Désormais, il ne sort plus courir sans ses gants et son sac poubelle. Adepte de la course à pied depuis plusieurs années, Vincent Lavallez s’est découvert cet été une nouvelle passion : le plogging. Plogging, vous dites ? Derrière ce néologisme venu du Nord de l’Europe – il est la contraction du terme suédois « ploka upp », qui signifie ramasser, et du mot jogging – se cache une activité toute simple : profiter de sa séance de running pour collecter les déchets qui jonchent le sol.

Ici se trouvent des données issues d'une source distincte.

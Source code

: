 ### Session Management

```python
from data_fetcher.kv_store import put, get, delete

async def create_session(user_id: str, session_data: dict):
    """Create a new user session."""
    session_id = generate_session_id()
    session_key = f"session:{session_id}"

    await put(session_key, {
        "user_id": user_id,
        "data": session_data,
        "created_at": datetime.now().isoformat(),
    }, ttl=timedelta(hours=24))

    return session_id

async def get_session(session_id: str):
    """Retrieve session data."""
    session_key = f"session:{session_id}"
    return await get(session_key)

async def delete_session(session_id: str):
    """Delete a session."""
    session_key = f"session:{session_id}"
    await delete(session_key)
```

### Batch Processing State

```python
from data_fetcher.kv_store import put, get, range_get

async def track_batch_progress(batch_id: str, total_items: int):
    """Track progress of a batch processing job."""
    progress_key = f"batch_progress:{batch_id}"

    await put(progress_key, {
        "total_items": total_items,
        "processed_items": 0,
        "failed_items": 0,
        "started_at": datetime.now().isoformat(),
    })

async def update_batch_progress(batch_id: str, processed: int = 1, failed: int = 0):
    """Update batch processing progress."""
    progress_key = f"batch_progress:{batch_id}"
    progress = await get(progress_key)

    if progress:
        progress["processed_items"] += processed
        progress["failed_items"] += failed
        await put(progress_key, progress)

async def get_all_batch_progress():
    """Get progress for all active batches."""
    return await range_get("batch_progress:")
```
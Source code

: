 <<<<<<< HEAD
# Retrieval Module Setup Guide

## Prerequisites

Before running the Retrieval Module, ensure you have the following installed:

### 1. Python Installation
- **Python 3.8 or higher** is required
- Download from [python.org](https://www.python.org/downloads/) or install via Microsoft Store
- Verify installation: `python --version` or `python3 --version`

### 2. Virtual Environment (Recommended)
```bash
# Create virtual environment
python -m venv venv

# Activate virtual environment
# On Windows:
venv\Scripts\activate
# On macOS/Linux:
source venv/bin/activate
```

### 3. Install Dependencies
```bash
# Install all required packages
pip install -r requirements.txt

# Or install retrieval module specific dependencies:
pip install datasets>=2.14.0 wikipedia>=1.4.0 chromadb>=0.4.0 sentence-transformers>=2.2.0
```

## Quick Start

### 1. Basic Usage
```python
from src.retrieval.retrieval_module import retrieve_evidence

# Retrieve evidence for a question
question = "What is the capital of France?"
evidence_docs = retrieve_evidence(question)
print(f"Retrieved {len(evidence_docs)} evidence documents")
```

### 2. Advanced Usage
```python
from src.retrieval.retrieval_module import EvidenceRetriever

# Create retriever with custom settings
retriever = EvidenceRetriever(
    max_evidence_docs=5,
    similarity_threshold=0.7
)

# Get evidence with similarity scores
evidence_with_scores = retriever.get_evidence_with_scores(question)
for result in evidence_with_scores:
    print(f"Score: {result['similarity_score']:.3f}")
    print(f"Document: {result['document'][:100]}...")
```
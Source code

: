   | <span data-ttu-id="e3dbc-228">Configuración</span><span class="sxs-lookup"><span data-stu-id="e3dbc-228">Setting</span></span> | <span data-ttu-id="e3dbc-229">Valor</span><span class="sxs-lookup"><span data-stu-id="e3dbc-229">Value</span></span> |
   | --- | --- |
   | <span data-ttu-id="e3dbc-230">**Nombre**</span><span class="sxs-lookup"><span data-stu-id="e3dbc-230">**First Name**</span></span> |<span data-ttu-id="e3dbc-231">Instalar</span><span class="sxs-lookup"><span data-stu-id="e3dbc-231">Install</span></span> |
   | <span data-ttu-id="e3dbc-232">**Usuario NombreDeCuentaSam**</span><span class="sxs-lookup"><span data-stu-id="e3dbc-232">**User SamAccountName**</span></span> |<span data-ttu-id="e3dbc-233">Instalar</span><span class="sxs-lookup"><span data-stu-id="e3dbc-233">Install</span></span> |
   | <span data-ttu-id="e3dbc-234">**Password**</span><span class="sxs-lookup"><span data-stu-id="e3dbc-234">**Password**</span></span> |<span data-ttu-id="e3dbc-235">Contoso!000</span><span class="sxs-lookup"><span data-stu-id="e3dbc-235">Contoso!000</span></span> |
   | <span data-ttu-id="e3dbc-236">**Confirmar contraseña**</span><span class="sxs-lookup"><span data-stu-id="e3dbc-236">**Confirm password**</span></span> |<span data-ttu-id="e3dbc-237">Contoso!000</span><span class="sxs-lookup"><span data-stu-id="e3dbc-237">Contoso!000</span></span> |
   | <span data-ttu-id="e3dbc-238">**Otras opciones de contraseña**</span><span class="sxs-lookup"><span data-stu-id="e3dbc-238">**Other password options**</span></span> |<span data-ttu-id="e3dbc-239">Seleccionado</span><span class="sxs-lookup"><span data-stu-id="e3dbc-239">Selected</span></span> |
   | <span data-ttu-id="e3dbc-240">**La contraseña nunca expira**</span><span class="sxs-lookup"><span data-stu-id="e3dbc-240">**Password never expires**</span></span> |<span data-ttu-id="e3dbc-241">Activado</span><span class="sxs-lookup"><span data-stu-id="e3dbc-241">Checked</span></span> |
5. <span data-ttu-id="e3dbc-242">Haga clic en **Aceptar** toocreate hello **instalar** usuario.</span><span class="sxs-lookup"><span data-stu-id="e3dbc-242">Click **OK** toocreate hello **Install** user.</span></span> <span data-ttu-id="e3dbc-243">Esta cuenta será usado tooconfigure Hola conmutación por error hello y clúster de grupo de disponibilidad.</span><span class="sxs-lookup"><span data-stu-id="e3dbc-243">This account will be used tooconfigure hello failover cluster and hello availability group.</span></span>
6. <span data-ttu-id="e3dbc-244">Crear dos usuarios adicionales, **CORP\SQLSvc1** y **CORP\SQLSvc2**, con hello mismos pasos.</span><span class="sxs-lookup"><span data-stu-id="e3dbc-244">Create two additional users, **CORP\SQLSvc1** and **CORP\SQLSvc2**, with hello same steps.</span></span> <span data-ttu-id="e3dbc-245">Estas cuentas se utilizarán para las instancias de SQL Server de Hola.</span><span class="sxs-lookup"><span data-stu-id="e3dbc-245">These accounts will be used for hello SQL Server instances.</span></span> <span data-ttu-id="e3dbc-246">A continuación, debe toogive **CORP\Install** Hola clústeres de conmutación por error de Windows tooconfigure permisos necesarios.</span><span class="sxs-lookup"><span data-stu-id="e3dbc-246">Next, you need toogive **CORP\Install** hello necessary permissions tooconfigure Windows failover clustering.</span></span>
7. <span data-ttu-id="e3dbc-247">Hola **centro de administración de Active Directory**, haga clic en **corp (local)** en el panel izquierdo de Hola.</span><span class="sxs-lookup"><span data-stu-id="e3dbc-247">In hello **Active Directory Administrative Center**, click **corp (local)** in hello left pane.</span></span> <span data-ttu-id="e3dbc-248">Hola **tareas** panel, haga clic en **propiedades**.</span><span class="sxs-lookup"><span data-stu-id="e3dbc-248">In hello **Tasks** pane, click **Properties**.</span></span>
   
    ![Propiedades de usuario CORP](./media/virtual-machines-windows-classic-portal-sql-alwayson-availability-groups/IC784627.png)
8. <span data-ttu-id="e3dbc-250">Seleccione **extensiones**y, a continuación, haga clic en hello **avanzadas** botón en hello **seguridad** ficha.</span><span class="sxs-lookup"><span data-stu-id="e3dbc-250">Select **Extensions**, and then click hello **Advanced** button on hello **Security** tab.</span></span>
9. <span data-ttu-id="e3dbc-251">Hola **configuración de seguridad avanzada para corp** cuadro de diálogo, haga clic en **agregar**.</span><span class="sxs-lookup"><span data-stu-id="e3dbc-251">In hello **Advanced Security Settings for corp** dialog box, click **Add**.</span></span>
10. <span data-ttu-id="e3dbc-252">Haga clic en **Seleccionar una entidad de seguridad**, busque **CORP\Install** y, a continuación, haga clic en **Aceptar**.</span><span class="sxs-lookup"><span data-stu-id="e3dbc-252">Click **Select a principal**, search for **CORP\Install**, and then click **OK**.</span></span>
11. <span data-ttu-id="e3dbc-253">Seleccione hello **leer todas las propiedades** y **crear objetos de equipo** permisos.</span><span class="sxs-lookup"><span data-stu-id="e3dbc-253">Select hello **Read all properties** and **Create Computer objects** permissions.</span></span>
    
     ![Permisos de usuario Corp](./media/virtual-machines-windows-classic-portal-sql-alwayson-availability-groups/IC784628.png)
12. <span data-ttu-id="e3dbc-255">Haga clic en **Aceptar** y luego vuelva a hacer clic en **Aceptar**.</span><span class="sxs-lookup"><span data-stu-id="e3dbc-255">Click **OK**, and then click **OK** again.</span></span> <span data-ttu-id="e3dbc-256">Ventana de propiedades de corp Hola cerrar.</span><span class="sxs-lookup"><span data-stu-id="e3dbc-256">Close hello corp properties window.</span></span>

« J’ai commencé sur la plage, pendant mes vacances, raconte Vincent, employé dans une collectivité. À mon retour, je me suis dit : « Cette fois-ci, j’y vais ». En tant que joggeur, on repère régulièrement des détritus, mais on n’y fait pas forcément attention… Maintenant, je ne vois plus que ça ! »
Bouteilles en plastique, papiers, canettes voire bidons d’huile : le sportif – qui consacre les deux derniers kilomètres de son parcours au ramassage – glane tout ce qui dénature le paysage, fait le tri chez lui et poste des photos de sa récolte sur les réseaux sociaux.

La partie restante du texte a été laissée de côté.